Mordecai Richler made an honorary citizen of Montreal

A saga that probably would have amused, rather than annoyed the creator of the likes of Solomon Gursky came to a satisfying conclusion on March 12 when the City of Montreal at last found a fitting way to immortalize one of its most illustrious sons.

A saga that probably would have amused, rather than annoyed the creator of the likes of Solomon Gursky came to a satisfying conclusion on March 12 when the City of Montreal at last found a fitting way to immortalize one of its most illustrious sons.

Writer Mordecai Richler was posthumously declared an honorary citizen of Montreal – where he was born in 1931 and died in 2001 – by Mayor Denis Coderre, who called him “an outstanding cultural ambassador.” It was also announced, as expected, that Bibliothèque du Mile End, the public library on Park Avenue, is being renamed Bibliothèque Mordecai-Richler.

Richler’s widow Florence and sons Noah and Jacob, who in recent weeks have expressed frustration and disappointment with the city’s foot-dragging, are happy with the choice.

“How proud Mordecai would have been,” said the gracious Florence. “I’m so elated; it’s so apt, isn’t it?”

More apt, almost everyone agrees, than the renaming for Richler of the dilapidated gazebo in Jeanne Mance Park, on Mount Royal’s eastern slope, which the previous Gérald Tremblay administration had proposed in 2011, the 10th anniversary of the author’s death. 

“We are profoundly grateful,” said Jacob. “It [the library] is a far more elegant solution,” adding that he is thankful this has happened in his 85-year-old mother’s lifetime.

The gazebo project was to have been completed in 2012, but to this day no work has begun on the structure that dates back to 1928. Coderre said it will be renovated this summer, but without the Richler tag.
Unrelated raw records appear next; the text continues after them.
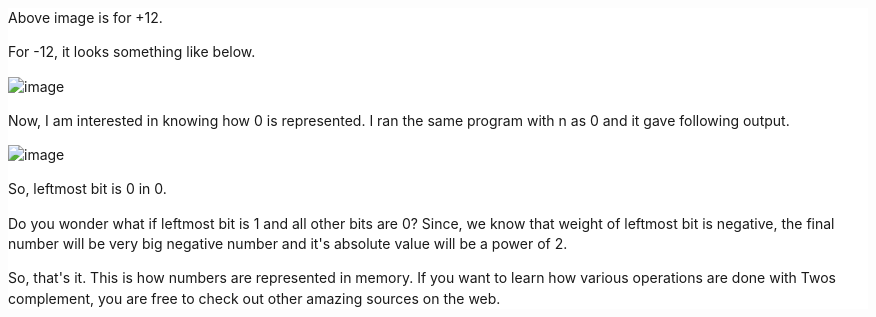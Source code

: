 Above image is for +12.

For -12, it looks something like below.

![image](https://github.com/user-attachments/assets/66745ddb-80bb-4282-ace6-486b3584c426)

Now, I am interested in knowing how 0 is represented. I ran the same program with n as 0 and it gave following output.



![image](https://github.com/user-attachments/assets/b2b6b5a2-4e95-47d0-83db-68f8894a5a4d)

So, leftmost bit is 0 in 0.

Do you wonder what if leftmost bit is 1 and all other bits are 0?
Since, we know that weight of leftmost bit is negative, the final number will be very big negative number and it's absolute value will be a power of 2.

So, that's it. This is how numbers are represented in memory. If you want to learn how various operations are done with Twos complement, you are free to check out other amazing sources on the web.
While paying homage to Richler, neither Coderre nor Luc Ferrandez, opposition leader at city hall and Plateau Mont-Royal borough mayor, ignored that fact that Richler remains a controversial, if not reviled, figure. Jacob observed that even some city councillors today are opposed to this tribute.

Nationalists, who perceived Richler as anti-Quebec, were fiercely opposed to any honour for him when the idea was championed by Coun. Marvin Rotrand in 201l. Plateau borough officials were also against naming anything for him at the time, even though Richler made his childhood neighbourhood world famous.

As Coderre said, Richler was uncompromising in speaking his mind, whether it was about francophone Quebecers or his own Jewish community. “He saw challenging the established order as part of his job as a writer.”

In addition to his artistic merit, the citation of honorary citizenship speaks to Richler’s prickly politics: “Criticism was a key element in the writing of this purposefully provocative polemicist, who never shied away from controversy.”

No one, however, denies Richler’s deep attachment to Montreal, which he returned to in the early 1970s after living in London for 20 years.

“Make no mistake,” said Jacob, “my father loved this city, foibles and all, and perhaps because of its foibles…He was committed to getting Montreal exactly right, and that is why he came back to it.”

His credo was that “painful truths” should be aired and not allowed to fester under the surface, Jacob said. Noah thinks if he were alive today his father would speak out against the prejudice directed at Muslims.

Ferrandez noted how characteristic it is of Montreal’s sophistication that a predominantly French library in a former Anglican church be named for a Jewish writer, who grew up in the district.

Richler, he said, abhorred “small-mindedness and provincialism” and that is “why he took such shots, swinging in all directions, and almost always hitting the mark…

“No matter how complicated his relationship with Montreal and Quebec was, he was always of it.”

Michael Levine, Richler’s literary executor, said the writer disliked hypocrisy and xenophobia, and “always spoke truth to power.”

However, Levine admitted their relationship began as an adversarial one.

Levine was the lawyer of a person who wanted to sue Richler for one of his works, but as soon as Levine met the defendant he was thoroughly charmed.
“I became Sancho Panza to his Don Quixote.

“When he died, we faced a dilemma because this country has a tradition of burying its authors and forgetting them.”

Montreal’s homage is the beginning of a series of artistic projects and activities over the coming year to commemorate Richler, in which Levine has had a hand.

Among them are a reissue of French translations of five Richler novels by Edition du Boréale starting with Solomon Gursky (originally Solomon Gursky Was Here) this month; a new musical adaptation of The Apprenticeship of Duddy Kravitz, featuring a score by eight-time Oscar-winning composer Alan Menken, in June, and audiobooks of his novels recorded by leading Canadian actors like Colm Feore and Martha Henry. There’ll even be a Mordecai Richler snooker tournament in Montreal later this year.